I am today years old (8 April 2024) when I finally touch 180◦F extremes. In February 1982 this poor boy from California got off a plane in Chicago when the thermometer said -45◦F and the TV said the wind chill was -60. I had heard something about this brutal level of cold before, and I tested the gossip, finding it true. Standing in that frigid wind I spit and heard the crack before the pieces hit the sidewalk…you see, the outside freezes virtually immediately, and as the interior of the now-iceball freezes too it expands and cracks the outer shell. I became allergic to cold that evening in Chicago, and remember nothing else about that trip TBH.
And now, in Thailand’s hot season and likely hottest month of the year, the temperature reached 112◦ and the “feels like” touched 120. -60 to 120 = 180 degrees of separation. I know I am not unique in this position, of course. But it remains a milestone emblematic of other situations we face.
There are the extremes of hope and demoralization; love and hate; life and death, to name just a few. Do our children today have hope for a bright future that matches or exceeds our own when we were teens? Or is the rising suicide rate among those of young years a sign of the opposite of hope, which has been crafted in just a few generations? Or the opposite of deep, abiding, unconditional love; a vile, nasty, unrelenting hate? Which one consumes our thoughts more today…before you answer, think clearly about all those we are told to hate; other nations, genders, currencies, political parties, corporations. I have experienced death up close and personal, myself, my family, my friends, public figures, and most of them tragically unexpected. Grief can render a life impotent, devoid of meaning, or worst of all, a burden one might end through self-harm. How do I relate to life instead of the offered focus on death and loss?
So….it was my intention to go another few pages on this theme of how we boil our experience down to a duality of extremes that limits us. There’s something ‘boring’ about 65◦F. There’s also the limit of language: sound…dog barking. In the pause between experience (sound)...which btw is experienced with a tiny delay due to the fact the movement of energy takes time…and naming the sound, we have an opportunity to craft a new description without baggage. What I mean is, as a young child, a dog knocked me down and its paw scratched my face, leaving a scar that remains today. So when I hear the sound of a dog, deep trauma surfaces and brings back fear and pain; which likely have no pertinence to this moment, but taint it for me nonetheless. It is in that pause between experience and name when transformation can happen.

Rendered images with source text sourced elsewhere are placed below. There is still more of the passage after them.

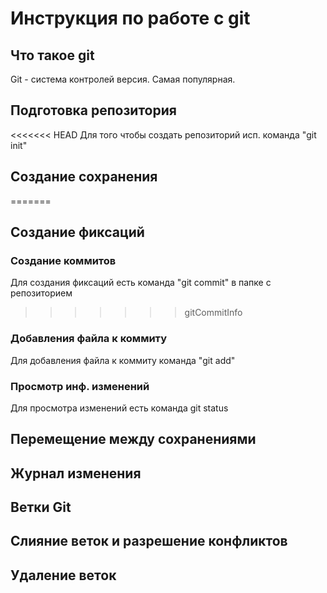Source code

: # Инструкция по работе с git

## Что такое git

Git - система контролей версия. Самая популярная.

## Подготовка репозитория

<<<<<<< HEAD
Для того чтобы создать репозиторий исп. команда "git init"

## Создание сохранения
=======
## Создание фиксаций

### Создание коммитов

Для создания фиксаций есть команда "git commit" в папке с репозиторием
>>>>>>> gitCommitInfo

### Добавления файла к коммиту

Для добавления файла к коммиту команда "git add"
### Просмотр инф. изменений

Для просмотра изменений есть команда git status

## Перемещение между сохранениями

## Журнал изменения

## Ветки Git

## Слияние веток и разрешение конфликтов

## Удаление веток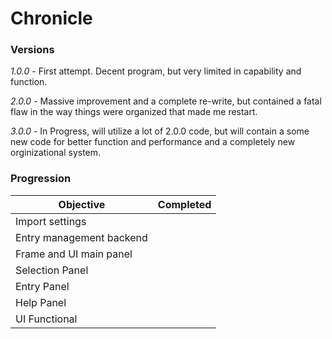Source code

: # Chronicle

### Versions
*1.0.0* - First attempt. Decent program, but very limited in capability and function.

*2.0.0* - Massive improvement and a complete re-write, but contained a fatal flaw in the way things were organized that made me restart.

*3.0.0* - In Progress, will utilize a lot of 2.0.0 code, but will contain a some new code for better function and performance and a completely new orginizational system.

### Progression

| Objective                 | Completed |
|---------------------------|-----------|
| Import settings           |           |
| Entry management backend  |           |
| Frame and UI main panel   |           |
| Selection Panel           |           |
| Entry Panel               |           |
| Help Panel                |           |
| UI Functional             |           |
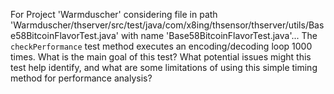 For Project 'Warmduscher' considering file in path 'Warmduscher/thserver/src/test/java/com/x8ing/thsensor/thserver/utils/Base58BitcoinFlavorTest.java' with name 'Base58BitcoinFlavorTest.java'... 
The `checkPerformance` test method executes an encoding/decoding loop 1000 times. What is the main goal of this test? What potential issues might this test help identify, and what are some limitations of using this simple timing method for performance analysis?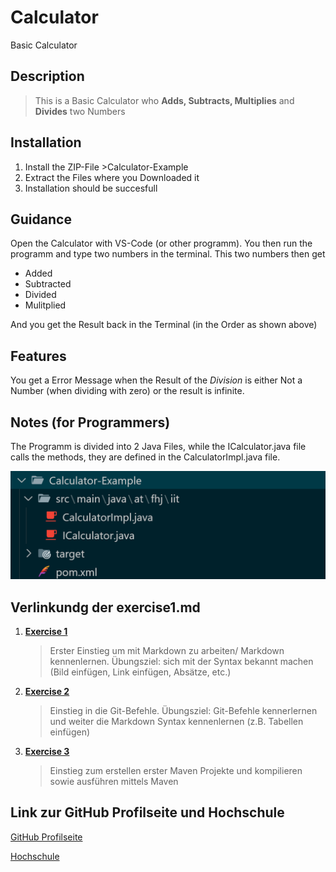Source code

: # Calculator

Basic Calculator

## Description

> This is a Basic Calculator who **Adds, Subtracts, Multiplies** and **Divides** two Numbers

## Installation

1. Install the ZIP-File >Calculator-Example
2. Extract the Files where you Downloaded it
3. Installation should be succesfull

## Guidance

Open the Calculator with VS-Code (or other programm).
You then run the programm and type two numbers in the terminal.
This two numbers then get

- Added
- Subtracted
- Divided
- Mulitplied

And you get the Result back in the Terminal (in the Order as shown above)

## Features

You get a Error Message when the Result of the *Division* is either Not a Number (when dividing with zero) or the result is infinite.

## Notes (for Programmers)

The Programm is divided into 2 Java Files, while the ICalculator.java file calls the methods, they are defined in the CalculatorImpl.java file.

![Calculator-Example](CalcExamp.png)

## Verlinkundg der exercise1.md

1. [**Exercise 1**](exercise1.md)

   >Erster Einstieg um mit Markdown zu arbeiten/ Markdown kennenlernen. Übungsziel: sich mit der Syntax bekannt machen (Bild einfügen, Link einfügen, Absätze, etc.)

2. [**Exercise 2**](exercise2.md)

      >Einstieg in die Git-Befehle. Übungsziel: Git-Befehle kennerlernen und weiter die Markdown Syntax kennenlernen (z.B. Tabellen einfügen)

3. [**Exercise 3**](exercise3.md)

      >Einstieg zum erstellen erster Maven Projekte und kompilieren sowie ausführen mittels Maven

## Link zur GitHub Profilseite und Hochschule

[GitHub Profilseite](https://github.com/casper-zielinski)

[Hochschule](https://www.fh-joanneum.at/)

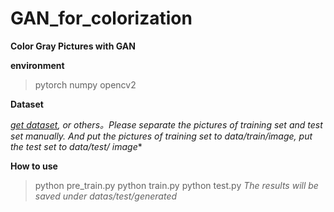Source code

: #  GAN_for_colorization

**Color Gray Pictures with GAN**

**environment**
>pytorch
>numpy
>opencv2

**Dataset**

*[get dataset](http://www.seeprettyface.com/mydataset_page3.html "get_dataset"), or others。Please separate the pictures of training set and test set manually. And put the pictures of training set to data/train/image, put the test set to data/test/ image**

**How to use**

>python pre_train.py
>python train.py
>python test.py
*The results will be saved under datas/test/generated*
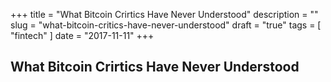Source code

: +++
title = "What Bitcoin Crirtics Have Never Understood"
description = ""
slug = "what-bitcoin-critics-have-never-understood"
draft = "true"
tags = [
    "fintech"
]
date = "2017-11-11"
+++

## What Bitcoin Crirtics Have Never Understood

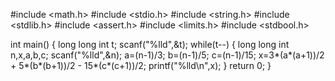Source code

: #include <math.h>
#include <stdio.h>
#include <string.h>
#include <stdlib.h>
#include <assert.h>
#include <limits.h>
#include <stdbool.h>

int main()
{
    long long int t;
    scanf("%lld",&t);
    while(t--)
    {
        long long int n,x,a,b,c;
        scanf("%lld",&n);
        a=(n-1)/3;
        b=(n-1)/5;
        c=(n-1)/15;
        x=3*(a*(a+1))/2 + 5*(b*(b+1))/2 - 15*(c*(c+1))/2;
        printf("%lld\n",x);
    }
    return 0;
}
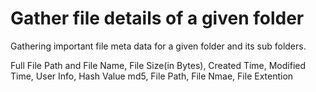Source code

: # Gather file details of a given folder
Gathering important file meta data for a given folder and its sub folders.

Full File Path and File Name,
File Size(in Bytes),
Created Time,
Modified Time,
User Info,
Hash Value md5,
File Path,
File Nmae,
File Extention
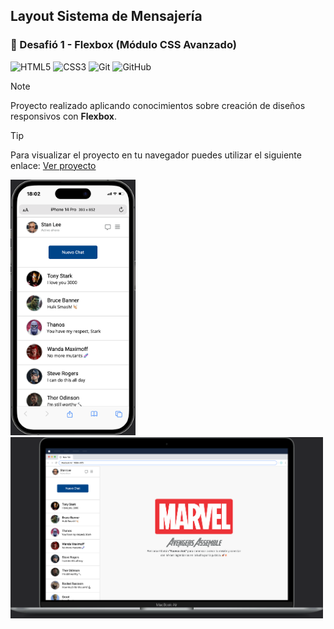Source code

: ## Layout Sistema de Mensajería

### 🎯 Desafió 1 - Flexbox (Módulo CSS Avanzado) 

![HTML5](https://img.shields.io/badge/html5-%23E34F26.svg?style=for-the-badge&logo=html5&logoColor=white)
![CSS3](https://img.shields.io/badge/css3-%231572B6.svg?style=for-the-badge&logo=css3&logoColor=white)
![Git](https://img.shields.io/badge/git-%23F05033.svg?style=for-the-badge&logo=git&logoColor=white)
![GitHub](https://img.shields.io/badge/github-%23121011.svg?style=for-the-badge&logo=github&logoColor=white)

> [!NOTE]
> Proyecto realizado aplicando conocimientos sobre creación de diseños responsivos con **Flexbox**.

> [!TIP]
> Para visualizar el proyecto en tu navegador puedes utilizar el siguiente enlace: [Ver proyecto](https://isra-osvaldo.github.io/messaging-system/)

<p>
    <img src="/assets/img/iPhone-14-Pro-438x891 2.png" alt="iPhone 14 Pro Max" width="200" height="409"/>
    <img src="/assets/img/Macbook-Air-2011x1165_3.png" alt="Macbook Air" width="500"/>
</p>
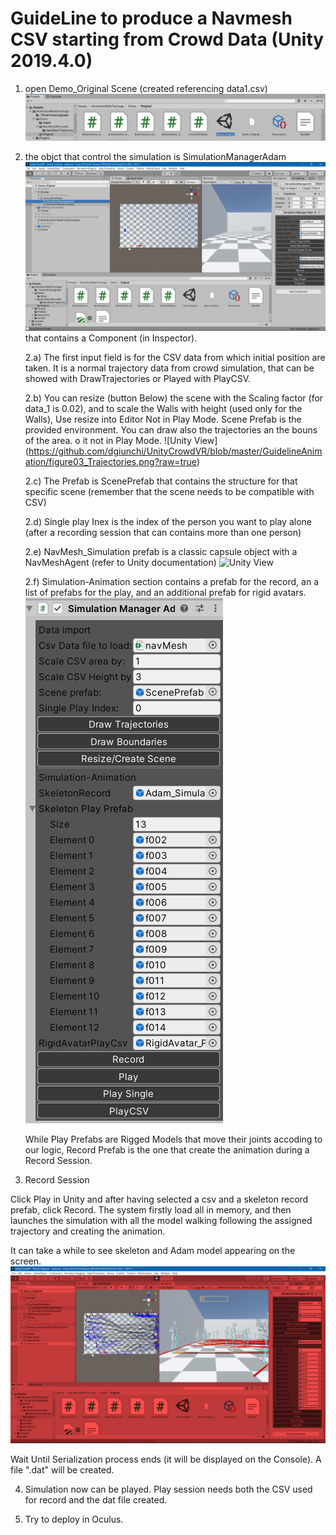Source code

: # GuideLine to produce a Navmesh CSV starting from Crowd Data (Unity 2019.4.0)

1) open Demo_Original Scene (created referencing data1.csv)
![Unity View](https://github.com/dgiunchi/UnityCrowdVR/blob/master/GuidelineAnimation/figure01_AnimationScene.png?raw=true)


2) the objct that control the simulation is SimulationManagerAdam ![Unity View](https://github.com/dgiunchi/UnityCrowdVR/blob/master/GuidelineAnimation/figure02_Manager.png?raw=true) that contains a Component (in Inspector).

    2.a) The first input field is for the CSV data from which initial position are taken. It is a normal trajectory data from crowd simulation, that can be showed  with DrawTrajectories or Played with PlayCSV.
    
    2.b) You can resize (button Below) the scene with the Scaling factor (for data_1 is 0.02), and to scale the Walls with height (used only for the Walls), Use resize into Editor Not in Play Mode. Scene Prefab is the provided environment. You can draw also the trajectories an the bouns of the area. o it not in Play Mode. 
    ![Unity View] (https://github.com/dgiunchi/UnityCrowdVR/blob/master/GuidelineAnimation/figure03_Trajectories.png?raw=true)
    
    2.c) The Prefab is ScenePrefab that contains the structure for that specific scene (remember that the scene needs to be compatible with CSV)
    
    2.d) Single play Inex is the index of the person you want to play alone (after a recording session that can contains more than one person)
    
    2.e) NavMesh_Simulation prefab is a classic capsule object with a NavMeshAgent (refer to Unity documentation) ![Unity View](https://github.com/dgiunchi/UnityCrowdVR/blob/master/GuidelineAnimation/figure03_NavMeshPrefab.png?raw=true)
    
    2.f) Simulation-Animation section contains a prefab for the record, an a list of prefabs for the play, and an additional prefab for rigid avatars. ![Unity View](https://github.com/dgiunchi/UnityCrowdVR/blob/master/GuidelineAnimation/figure04_Prefabs.png?raw=true)
    
    While Play Prefabs are Rigged Models that move their joints accoding to our logic, Record Prefab is the one that create the animation during a Record Session.

3) Record Session

Click Play in Unity and after having selected a csv and a skeleton record prefab, click Record. The system firstly load all in memory, and then launches the simulation with all the model walking following the assigned trajectory and creating the animation.

It can take a while to see skeleton and Adam model appearing on the screen. ![Unity View](https://github.com/dgiunchi/UnityCrowdVR/blob/master/GuidelineAnimation/figure05_Record.png?raw=true)

Wait Until Serialization process ends (it will be displayed on the Console). A file ".dat" will be created.

4) Simulation now can be played. Play session needs both the CSV used for record and the dat file created.

5) Try to deploy in Oculus.


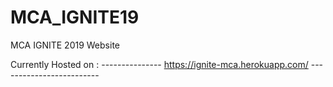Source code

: # MCA_IGNITE19
MCA IGNITE 2019 Website

Currently Hosted on : 
      ---------------  https://ignite-mca.herokuapp.com/   -------------------------
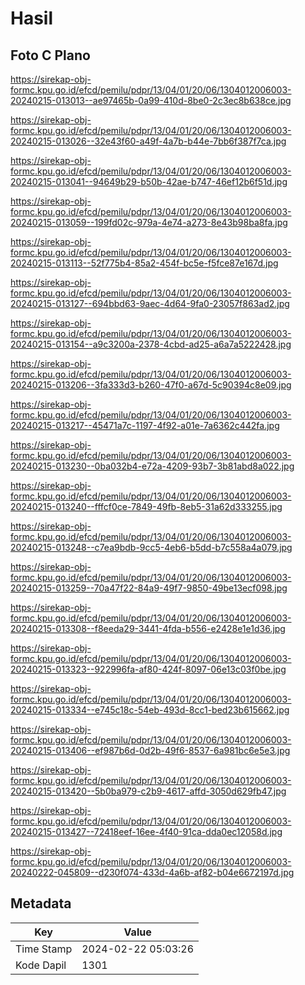 # Hasil

## Foto C Plano

https://sirekap-obj-formc.kpu.go.id/efcd/pemilu/pdpr/13/04/01/20/06/1304012006003-20240215-013013--ae97465b-0a99-410d-8be0-2c3ec8b638ce.jpg

https://sirekap-obj-formc.kpu.go.id/efcd/pemilu/pdpr/13/04/01/20/06/1304012006003-20240215-013026--32e43f60-a49f-4a7b-b44e-7bb6f387f7ca.jpg

https://sirekap-obj-formc.kpu.go.id/efcd/pemilu/pdpr/13/04/01/20/06/1304012006003-20240215-013041--94649b29-b50b-42ae-b747-46ef12b6f51d.jpg

https://sirekap-obj-formc.kpu.go.id/efcd/pemilu/pdpr/13/04/01/20/06/1304012006003-20240215-013059--199fd02c-979a-4e74-a273-8e43b98ba8fa.jpg

https://sirekap-obj-formc.kpu.go.id/efcd/pemilu/pdpr/13/04/01/20/06/1304012006003-20240215-013113--52f775b4-85a2-454f-bc5e-f5fce87e167d.jpg

https://sirekap-obj-formc.kpu.go.id/efcd/pemilu/pdpr/13/04/01/20/06/1304012006003-20240215-013127--694bbd63-9aec-4d64-9fa0-23057f863ad2.jpg

https://sirekap-obj-formc.kpu.go.id/efcd/pemilu/pdpr/13/04/01/20/06/1304012006003-20240215-013154--a9c3200a-2378-4cbd-ad25-a6a7a5222428.jpg

https://sirekap-obj-formc.kpu.go.id/efcd/pemilu/pdpr/13/04/01/20/06/1304012006003-20240215-013206--3fa333d3-b260-47f0-a67d-5c90394c8e09.jpg

https://sirekap-obj-formc.kpu.go.id/efcd/pemilu/pdpr/13/04/01/20/06/1304012006003-20240215-013217--45471a7c-1197-4f92-a01e-7a6362c442fa.jpg

https://sirekap-obj-formc.kpu.go.id/efcd/pemilu/pdpr/13/04/01/20/06/1304012006003-20240215-013230--0ba032b4-e72a-4209-93b7-3b81abd8a022.jpg

https://sirekap-obj-formc.kpu.go.id/efcd/pemilu/pdpr/13/04/01/20/06/1304012006003-20240215-013240--fffcf0ce-7849-49fb-8eb5-31a62d333255.jpg

https://sirekap-obj-formc.kpu.go.id/efcd/pemilu/pdpr/13/04/01/20/06/1304012006003-20240215-013248--c7ea9bdb-9cc5-4eb6-b5dd-b7c558a4a079.jpg

https://sirekap-obj-formc.kpu.go.id/efcd/pemilu/pdpr/13/04/01/20/06/1304012006003-20240215-013259--70a47f22-84a9-49f7-9850-49be13ecf098.jpg

https://sirekap-obj-formc.kpu.go.id/efcd/pemilu/pdpr/13/04/01/20/06/1304012006003-20240215-013308--f8eeda29-3441-4fda-b556-e2428e1e1d36.jpg

https://sirekap-obj-formc.kpu.go.id/efcd/pemilu/pdpr/13/04/01/20/06/1304012006003-20240215-013323--922996fa-af80-424f-8097-06e13c03f0be.jpg

https://sirekap-obj-formc.kpu.go.id/efcd/pemilu/pdpr/13/04/01/20/06/1304012006003-20240215-013334--e745c18c-54eb-493d-8cc1-bed23b615662.jpg

https://sirekap-obj-formc.kpu.go.id/efcd/pemilu/pdpr/13/04/01/20/06/1304012006003-20240215-013406--ef987b6d-0d2b-49f6-8537-6a981bc6e5e3.jpg

https://sirekap-obj-formc.kpu.go.id/efcd/pemilu/pdpr/13/04/01/20/06/1304012006003-20240215-013420--5b0ba979-c2b9-4617-affd-3050d629fb47.jpg

https://sirekap-obj-formc.kpu.go.id/efcd/pemilu/pdpr/13/04/01/20/06/1304012006003-20240215-013427--72418eef-16ee-4f40-91ca-dda0ec12058d.jpg

https://sirekap-obj-formc.kpu.go.id/efcd/pemilu/pdpr/13/04/01/20/06/1304012006003-20240222-045809--d230f074-433d-4a6b-af82-b04e6672197d.jpg


## Metadata

| Key        | Value               |
| ---------- | ------------------- |
| Time Stamp | 2024-02-22 05:03:26 |
| Kode Dapil | 1301                |



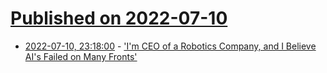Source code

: # [Published on 2022-07-10](index.md)

* [2022-07-10, 23:18:00](https://slashdot.org/story/22/07/10/2315256/im-ceo-of-a-robotics-company-and-i-believe-ais-failed-on-many-fronts?utm_source=rss1.0mainlinkanon&utm_medium=feed) - ['I'm CEO of a Robotics Company, and I Believe AI's Failed on Many Fronts'](https://slashdot.org/story/22/07/10/2315256/im-ceo-of-a-robotics-company-and-i-believe-ais-failed-on-many-fronts?utm_source=rss1.0mainlinkanon&utm_medium=feed)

The other point in my plan is this: all of our methods of measurement are derivative, not real. It is useful to remember this. I can’t reach down and pick up an inch off the ground. I can’t breathe in a second, removing it from the moment about to happen. I can’t swallow a ◦F; this one is especially interesting to unpack because most of the world uses ◦C, a much more compressed measure of energy. A connoisseur of heat (or cold) might be able to notice the difference inside a single degree Centigrade, yet be unable to do the same within a degree of Fahrenheit.
But friends I must leave this dangling. Sometimes Life gets Wild on its own, without my intervention. Such has been this second week of April 2024. I drop this late and incomplete…and sometimes life is like that too. Be Wild.